§ **Work item**
Go through the material underneath and show every line where the string "textbf" occurs.

§ **Study material**
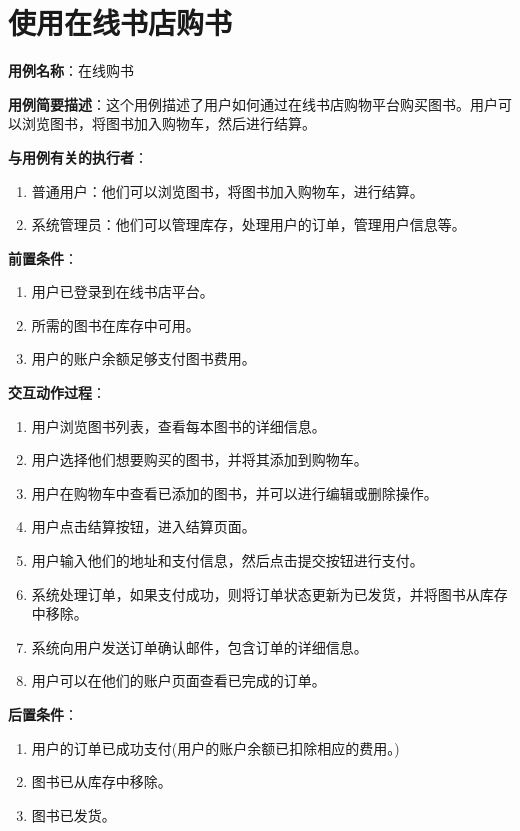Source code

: \documentclass[11pt, a4paper, oneside]{ctexbook}
\begin{document}
\section{使用在线书店购书}
\textbf{用例名称}：在线购书

\textbf{用例简要描述}：这个用例描述了用户如何通过在线书店购物平台购买图书。用户可以浏览图书，将图书加入购物车，然后进行结算。

\textbf{与用例有关的执行者}：
\begin{enumerate}
    \item 普通用户：他们可以浏览图书，将图书加入购物车，进行结算。
    \item 系统管理员：他们可以管理库存，处理用户的订单，管理用户信息等。
\end{enumerate}

\textbf{前置条件}：
\begin{enumerate}
    \item 用户已登录到在线书店平台。
    \item 所需的图书在库存中可用。
    \item 用户的账户余额足够支付图书费用。
\end{enumerate}

\textbf{交互动作过程}：
\begin{enumerate}
    \item 用户浏览图书列表，查看每本图书的详细信息。
    \item 用户选择他们想要购买的图书，并将其添加到购物车。
    \item 用户在购物车中查看已添加的图书，并可以进行编辑或删除操作。
    \item 用户点击结算按钮，进入结算页面。
    \item 用户输入他们的地址和支付信息，然后点击提交按钮进行支付。
    \item 系统处理订单，如果支付成功，则将订单状态更新为已发货，并将图书从库存中移除。
    \item 系统向用户发送订单确认邮件，包含订单的详细信息。
    \item 用户可以在他们的账户页面查看已完成的订单。
\end{enumerate}

\textbf{后置条件}：
\begin{enumerate}
    \item 用户的订单已成功支付(用户的账户余额已扣除相应的费用。)
    \item 图书已从库存中移除。
    \item 图书已发货。
\end{enumerate}
\end{document}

§ **Solution to this problem**
\textbf{用例名称}：在线购书
\textbf{用例简要描述}：这个用例描述了用户如何通过在线书店购物平台购买图书。用户可以浏览图书，将图书加入购物车，然后进行结算。
\textbf{与用例有关的执行者}：
\textbf{前置条件}：
\textbf{交互动作过程}：
\textbf{后置条件}：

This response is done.